◆ **BRIEF**:
If a line below falls between the line with "2. 当文件描述符关联的写内" and the line with "GET | /api/ping.json | 获取当前节点对外的PING数据 |", or is one of those two, output it exactly; output nothing else and no pictures.

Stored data
::::
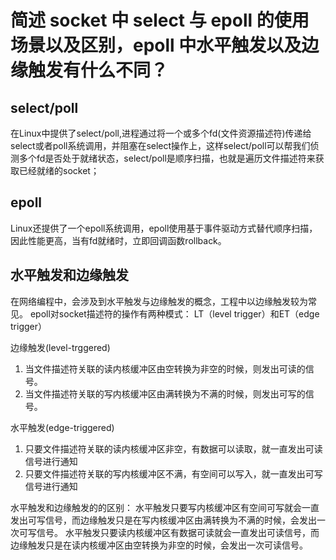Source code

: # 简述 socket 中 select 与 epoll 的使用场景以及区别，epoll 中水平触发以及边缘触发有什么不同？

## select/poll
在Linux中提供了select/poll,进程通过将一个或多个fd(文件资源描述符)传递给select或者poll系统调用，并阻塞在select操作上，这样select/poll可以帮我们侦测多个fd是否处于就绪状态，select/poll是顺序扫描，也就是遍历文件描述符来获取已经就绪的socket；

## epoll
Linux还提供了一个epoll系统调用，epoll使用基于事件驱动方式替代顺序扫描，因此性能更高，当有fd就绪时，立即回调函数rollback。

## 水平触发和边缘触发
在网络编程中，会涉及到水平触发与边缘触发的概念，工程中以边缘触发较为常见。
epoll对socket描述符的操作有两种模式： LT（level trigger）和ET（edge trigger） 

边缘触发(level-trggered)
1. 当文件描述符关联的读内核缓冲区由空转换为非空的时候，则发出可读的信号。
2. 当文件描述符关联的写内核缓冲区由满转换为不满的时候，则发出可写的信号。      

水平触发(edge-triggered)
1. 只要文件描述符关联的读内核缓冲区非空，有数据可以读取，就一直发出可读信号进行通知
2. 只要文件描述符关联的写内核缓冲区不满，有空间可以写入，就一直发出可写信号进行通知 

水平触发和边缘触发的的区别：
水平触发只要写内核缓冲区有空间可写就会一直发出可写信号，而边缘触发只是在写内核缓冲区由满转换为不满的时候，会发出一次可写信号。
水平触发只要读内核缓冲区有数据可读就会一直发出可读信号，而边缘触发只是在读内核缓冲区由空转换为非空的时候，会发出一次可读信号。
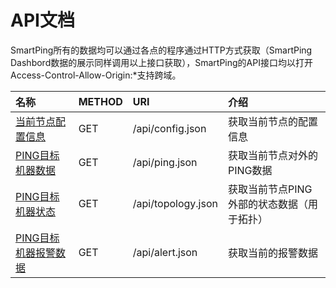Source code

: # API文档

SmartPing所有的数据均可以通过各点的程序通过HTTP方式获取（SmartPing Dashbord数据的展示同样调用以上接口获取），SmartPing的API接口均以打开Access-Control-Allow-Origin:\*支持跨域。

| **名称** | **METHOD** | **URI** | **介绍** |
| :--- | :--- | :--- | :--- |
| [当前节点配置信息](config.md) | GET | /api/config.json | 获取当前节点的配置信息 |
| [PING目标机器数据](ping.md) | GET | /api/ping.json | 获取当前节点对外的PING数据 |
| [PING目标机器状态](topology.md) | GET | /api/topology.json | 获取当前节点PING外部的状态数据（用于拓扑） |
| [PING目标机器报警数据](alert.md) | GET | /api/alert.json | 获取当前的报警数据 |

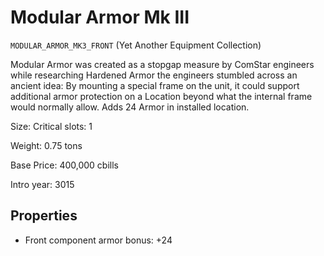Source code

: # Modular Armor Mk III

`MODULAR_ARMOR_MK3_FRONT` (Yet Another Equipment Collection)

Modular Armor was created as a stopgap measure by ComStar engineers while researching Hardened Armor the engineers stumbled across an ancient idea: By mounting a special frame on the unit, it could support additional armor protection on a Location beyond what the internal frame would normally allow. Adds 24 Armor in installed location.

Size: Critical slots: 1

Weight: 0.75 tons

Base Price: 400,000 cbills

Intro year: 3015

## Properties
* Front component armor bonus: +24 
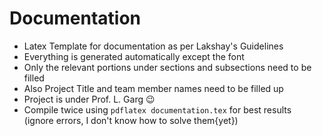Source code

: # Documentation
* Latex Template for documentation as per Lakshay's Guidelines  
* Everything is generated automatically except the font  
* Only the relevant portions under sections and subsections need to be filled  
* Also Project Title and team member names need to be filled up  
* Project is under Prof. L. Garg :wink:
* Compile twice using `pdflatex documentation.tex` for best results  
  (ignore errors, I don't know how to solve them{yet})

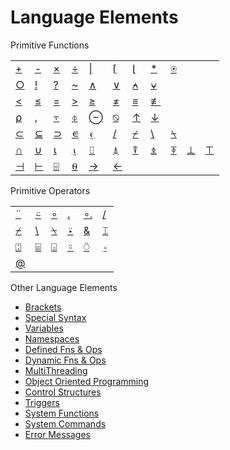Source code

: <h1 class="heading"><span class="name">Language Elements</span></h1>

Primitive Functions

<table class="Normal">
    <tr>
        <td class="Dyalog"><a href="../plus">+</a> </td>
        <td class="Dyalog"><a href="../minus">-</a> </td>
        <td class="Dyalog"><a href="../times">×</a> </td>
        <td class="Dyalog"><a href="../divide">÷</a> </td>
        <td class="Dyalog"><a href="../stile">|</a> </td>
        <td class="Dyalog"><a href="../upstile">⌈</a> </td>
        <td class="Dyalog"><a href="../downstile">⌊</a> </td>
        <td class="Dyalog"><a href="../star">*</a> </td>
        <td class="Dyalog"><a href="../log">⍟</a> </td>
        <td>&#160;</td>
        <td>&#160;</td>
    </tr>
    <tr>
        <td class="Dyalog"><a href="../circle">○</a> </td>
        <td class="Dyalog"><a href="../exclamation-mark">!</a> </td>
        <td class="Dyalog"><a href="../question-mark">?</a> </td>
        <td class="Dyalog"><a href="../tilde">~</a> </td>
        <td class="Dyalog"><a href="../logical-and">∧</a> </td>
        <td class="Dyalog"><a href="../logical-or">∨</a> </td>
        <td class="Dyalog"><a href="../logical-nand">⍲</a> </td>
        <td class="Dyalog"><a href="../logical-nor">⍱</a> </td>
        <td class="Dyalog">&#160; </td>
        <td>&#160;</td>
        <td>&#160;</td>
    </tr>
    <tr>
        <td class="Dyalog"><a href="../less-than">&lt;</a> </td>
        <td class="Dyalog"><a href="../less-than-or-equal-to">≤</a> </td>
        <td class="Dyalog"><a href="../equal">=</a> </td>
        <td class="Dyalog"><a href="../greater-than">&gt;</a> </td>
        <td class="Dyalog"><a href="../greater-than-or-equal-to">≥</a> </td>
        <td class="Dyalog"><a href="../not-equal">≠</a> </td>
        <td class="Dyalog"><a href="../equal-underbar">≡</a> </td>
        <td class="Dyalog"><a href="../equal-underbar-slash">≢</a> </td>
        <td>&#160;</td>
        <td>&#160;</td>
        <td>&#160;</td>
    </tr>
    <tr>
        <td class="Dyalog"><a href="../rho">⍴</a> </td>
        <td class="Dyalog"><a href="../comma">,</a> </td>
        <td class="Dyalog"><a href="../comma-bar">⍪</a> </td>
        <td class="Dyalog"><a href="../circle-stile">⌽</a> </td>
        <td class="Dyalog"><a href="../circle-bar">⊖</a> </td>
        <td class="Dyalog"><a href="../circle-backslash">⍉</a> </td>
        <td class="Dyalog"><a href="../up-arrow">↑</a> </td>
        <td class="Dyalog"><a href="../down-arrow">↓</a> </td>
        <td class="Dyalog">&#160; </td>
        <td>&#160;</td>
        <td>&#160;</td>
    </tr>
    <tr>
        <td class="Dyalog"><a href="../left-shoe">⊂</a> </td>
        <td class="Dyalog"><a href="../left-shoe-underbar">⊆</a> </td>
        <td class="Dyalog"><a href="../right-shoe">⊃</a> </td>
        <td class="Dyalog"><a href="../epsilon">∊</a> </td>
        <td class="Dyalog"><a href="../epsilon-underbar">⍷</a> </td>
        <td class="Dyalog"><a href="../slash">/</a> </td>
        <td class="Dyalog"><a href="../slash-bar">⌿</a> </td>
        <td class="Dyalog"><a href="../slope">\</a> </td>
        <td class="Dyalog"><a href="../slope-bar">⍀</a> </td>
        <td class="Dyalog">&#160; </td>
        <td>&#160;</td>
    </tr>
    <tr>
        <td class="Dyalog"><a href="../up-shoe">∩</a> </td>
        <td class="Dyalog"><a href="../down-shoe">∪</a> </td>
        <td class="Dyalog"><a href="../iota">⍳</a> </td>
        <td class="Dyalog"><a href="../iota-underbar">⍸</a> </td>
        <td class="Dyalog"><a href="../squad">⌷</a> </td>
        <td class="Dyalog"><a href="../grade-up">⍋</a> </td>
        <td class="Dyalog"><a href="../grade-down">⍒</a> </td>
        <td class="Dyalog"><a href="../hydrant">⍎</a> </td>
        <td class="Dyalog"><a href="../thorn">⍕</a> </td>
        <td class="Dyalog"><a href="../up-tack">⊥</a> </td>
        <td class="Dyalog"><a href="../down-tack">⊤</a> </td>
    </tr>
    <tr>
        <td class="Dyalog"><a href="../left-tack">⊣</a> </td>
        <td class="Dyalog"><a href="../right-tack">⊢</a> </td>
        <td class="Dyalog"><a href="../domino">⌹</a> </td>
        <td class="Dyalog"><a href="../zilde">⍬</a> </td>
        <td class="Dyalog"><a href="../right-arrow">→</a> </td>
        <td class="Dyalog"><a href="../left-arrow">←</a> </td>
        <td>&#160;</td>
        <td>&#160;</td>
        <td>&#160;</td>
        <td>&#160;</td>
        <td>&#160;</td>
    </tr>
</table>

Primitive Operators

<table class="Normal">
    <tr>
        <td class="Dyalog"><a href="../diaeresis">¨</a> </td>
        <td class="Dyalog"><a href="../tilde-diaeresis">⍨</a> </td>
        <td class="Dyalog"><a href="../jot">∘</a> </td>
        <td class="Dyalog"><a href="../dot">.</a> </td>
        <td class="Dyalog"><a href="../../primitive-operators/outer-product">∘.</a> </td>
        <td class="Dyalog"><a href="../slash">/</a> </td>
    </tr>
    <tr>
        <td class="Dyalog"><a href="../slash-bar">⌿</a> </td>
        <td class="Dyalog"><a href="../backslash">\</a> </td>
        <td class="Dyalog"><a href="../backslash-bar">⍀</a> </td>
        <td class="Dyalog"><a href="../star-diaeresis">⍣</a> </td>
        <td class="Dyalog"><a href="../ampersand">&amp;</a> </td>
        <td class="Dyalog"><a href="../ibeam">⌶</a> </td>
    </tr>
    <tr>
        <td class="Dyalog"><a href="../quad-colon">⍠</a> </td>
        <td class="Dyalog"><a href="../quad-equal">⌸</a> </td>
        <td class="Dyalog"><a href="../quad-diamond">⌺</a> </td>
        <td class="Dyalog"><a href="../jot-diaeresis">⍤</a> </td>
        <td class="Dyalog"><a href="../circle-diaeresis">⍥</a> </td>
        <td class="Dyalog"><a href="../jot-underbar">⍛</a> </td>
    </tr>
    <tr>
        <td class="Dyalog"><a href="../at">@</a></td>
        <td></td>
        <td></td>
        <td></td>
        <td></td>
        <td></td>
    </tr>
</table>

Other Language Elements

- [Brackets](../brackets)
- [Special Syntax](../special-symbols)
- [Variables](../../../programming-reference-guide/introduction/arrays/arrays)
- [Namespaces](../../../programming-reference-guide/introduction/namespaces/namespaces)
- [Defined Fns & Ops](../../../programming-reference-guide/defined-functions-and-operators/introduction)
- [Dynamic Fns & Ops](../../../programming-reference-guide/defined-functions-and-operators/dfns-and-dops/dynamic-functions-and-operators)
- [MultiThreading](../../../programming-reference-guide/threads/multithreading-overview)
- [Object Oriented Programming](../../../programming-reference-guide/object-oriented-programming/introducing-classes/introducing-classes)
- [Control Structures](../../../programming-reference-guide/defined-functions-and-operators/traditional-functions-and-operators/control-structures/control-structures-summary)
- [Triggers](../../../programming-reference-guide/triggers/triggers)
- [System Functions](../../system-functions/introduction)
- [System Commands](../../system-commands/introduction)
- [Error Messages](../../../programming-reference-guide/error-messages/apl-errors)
::::
◆ **OUTPUT**:
2. 当文件描述符关联的写内核缓冲区由满转换为不满的时候，则发出可写的信号。      

水平触发(edge-triggered)
1. 只要文件描述符关联的读内核缓冲区非空，有数据可以读取，就一直发出可读信号进行通知
2. 只要文件描述符关联的写内核缓冲区不满，有空间可以写入，就一直发出可写信号进行通知 

水平触发和边缘触发的的区别：
水平触发只要写内核缓冲区有空间可写就会一直发出可写信号，而边缘触发只是在写内核缓冲区由满转换为不满的时候，会发出一次可写信号。
水平触发只要读内核缓冲区有数据可读就会一直发出可读信号，而边缘触发只是在读内核缓冲区由空转换为非空的时候，会发出一次可读信号。
Source code

: # API文档

SmartPing所有的数据均可以通过各点的程序通过HTTP方式获取（SmartPing Dashbord数据的展示同样调用以上接口获取），SmartPing的API接口均以打开Access-Control-Allow-Origin:\*支持跨域。

| **名称** | **METHOD** | **URI** | **介绍** |
| :--- | :--- | :--- | :--- |
| [当前节点配置信息](config.md) | GET | /api/config.json | 获取当前节点的配置信息 |
| [PING目标机器数据](ping.md) | GET | /api/ping.json | 获取当前节点对外的PING数据 |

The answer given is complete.